![From https://arxiv.org/pdf/1505.00468.pdf.](imgs/NLVR2.png)

# Natural Language for Visual Reasoning for Real (NLVR2)

## Description
(from https://lil.nlp.cornell.edu/nlvr/)

NLVR2 contains 107,292 examples of human-written English sentences grounded in pairs of photographs. NLVR2 retains the linguistic diversity of NLVR, while including much more visually complex images.
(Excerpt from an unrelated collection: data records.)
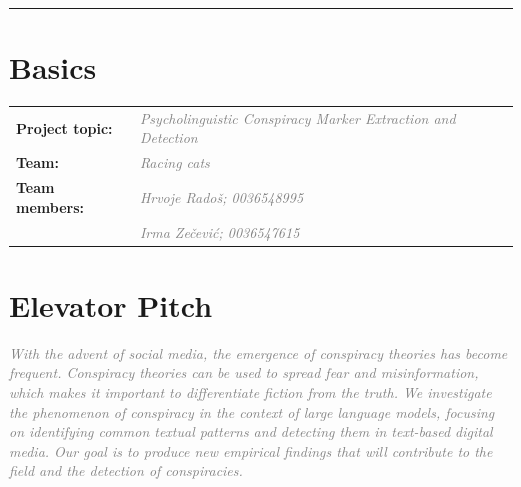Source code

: \documentclass[11pt, a4paper]{article}
\newif\ifinstructions
\newcommand{\explain}[1]{%
  \ifinstructions
    \par\vspace{2pt}%
    {\small\color{exgray} #1}%
    \par\vspace{2pt}%
  \fi
}
\newcommand{\guideline}[1]{%
  \ifinstructions
    \par\vspace{3pt}%
    {\small\color{exgray}\textit{#1}}%
    \par\vspace{1pt}%
  \fi
}
\newcommand{\example}[1]{%
  \ifinstructions
    \par\vspace{1pt}%
    {\small\color{exblue} #1}%
    \par\vspace{4pt}%
  \fi
}
\newcommand{\fillhere}[1]{%
  \par\vspace{2pt}%
  \textit{\textcolor{gray}{#1}}%
  \par\vspace{2pt}%
}
\begin{document}
{\noindent\textcolor{rulegray}{\rule{\linewidth}{0.4pt}}
\vspace{4pt}
\fi

\section{Basics}

\begin{tabular}{@{}ll}
  \textbf{Project topic:} & \fillhere{Psycholinguistic Conspiracy Marker Extraction and Detection}   \\[6pt]
  \textbf{Team:} & \fillhere{Racing cats} \\[2pt]
  \textbf{Team members:}  & \fillhere{Hrvoje Radoš; 0036548995} \\[2pt]
                          & \fillhere{Irma Zečević; 0036547615} \\
\end{tabular}
\section{Elevator Pitch}

\explain{Describe your project in 2--3 sentences as if you had 30 seconds to explain it to someone unfamiliar with the topic. Name the \textbf{problem}, the \textbf{approach}, and the expected \textbf{contribution} --- in that order. Write this section \textbf{last}, even though it appears first. It is the abstract of your abstract.}

\guideline{(1) What problem does your work address, and why does it matter?}
\example{``Despite the rapid growth of NLP benchmarks, most evaluate models in English only, leaving multilingual generalization largely unmeasured.''}

\guideline{(2) What is your approach?}
\example{``We investigate whether cross-lingual transfer from pre-trained multilingual models can close this gap on low-resource Slavic languages.''}

\guideline{(3) What will your work contribute?}
\example{``Our study produces a new benchmark and a set of empirical findings that will inform future multilingual model design.''}

\fillhere{
With the advent of social media, the emergence of conspiracy theories has become frequent. Conspiracy theories can be used to spread fear and misinformation, which makes it important to differentiate fiction from the truth.
We investigate the phenomenon of conspiracy in the context of large language models, focusing on identifying common textual patterns and detecting them in text-based digital media.
Our goal is to produce new empirical findings that will contribute to the field and the detection of conspiracies.
}

}
\end{document}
We only publicly release the sentence annotations and original image URLs, and scripts that download the images from the URLs. If you would like direct access to the images, please fill out this Google Form. This form asks for your basic information and asks you to agree to our Terms of Service.


## Task
(from https://lil.nlp.cornell.edu/nlvr/)
The Natural Language for Visual Reasoning (NLVR) task is to determine whether a sentence is true about a visual input. The data was collected through crowdsourcings, and solving the task requires reasoning about sets of objects, comparisons, and spatial relations. This includes two corpora: NLVR, with synthetically generated images, and NLVR2, which includes natural photographs.


## Metrics
Accuracy.

## Leaderboard
(Ranked by accurarcy on dev.)
| Rank | Model  | dev | test | Resources |
| ---- | :----: | :------: | :------: | :-------: |
| 1    |  VLMo  |   88.6   |   89.5   |  [paper](https://arxiv.org/pdf/2111.02358.pdf) |
| 2    |  CoCa  |   86.1   |   87.0   |  [paper](https://arxiv.org/pdf/2205.01917.pdf) |
| 3    | SimVLM  |   84.5   |   85.2   | [paper](https://openreview.net/pdf?id=GUrhfTuf_3) |
| 4    | X-VLM  | 84.4  | 84.8  |  [paper](https://arxiv.org/pdf/2111.08276v3.pdf), [code](https://github.com/zengyan-97/X-VLM)
| 5    | VinVL  | 82.7 | 84.0 |                                                                          [paper](https://arxiv.org/pdf/2101.00529.pdf), [code](https://github.com/pzzhang/VinVL)                                                                           |
| 6    | ALBEF  |   82.6   |   83.1   |  [paper](https://arxiv.org/abs/2107.07651), [code](https://github.com/salesforce/ALBEF), [blog](https://blog.salesforceairesearch.com/align-before-fuse/)                                                 |
| 7    | BLIP  |   82.2   |   82.2   | [paper](https://arxiv.org/pdf/2201.12086.pdf), [code](https://github.com/salesforce/BLIP), [demo](https://huggingface.co/spaces/Salesforce/BLIP), [blog](https://blog.salesforceairesearch.com/blip-bootstrapping-language-image-pretraining/)|
| 8    |  OSCAR  |  78.1  | 78.4 |                           [paper](https://arxiv.org/pdf/2004.06165v5.pdf), [code](https://github.com/microsoft/Oscar)                            |
| 9    | SOHO  |   76.4   |   77.3  | [paper](https://arxiv.org/pdf/2104.03135.pdf), [code](https://github.com/researchmm/soho) |
| 10    | UNITER | 77.2  | 77.9 |                                                          [paper](https://www.ecva.net/papers/eccv_2020/papers_ECCV/papers/123750103.pdf), [code](https://github.com/ChenRocks/UNITER)                                                          |


## Downloading
Auto-downloading is not supported for this dataset. Please refer to https://lil.nlp.cornell.edu/nlvr/ and fill in the Google form to download the original images.


## References
Suhr, Alane, Stephanie Zhou, Ally Zhang, Iris Zhang, Huajun Bai, and Yoav Artzi. "A corpus for reasoning about natural language grounded in photographs." arXiv preprint arXiv:1811.00491 (2018).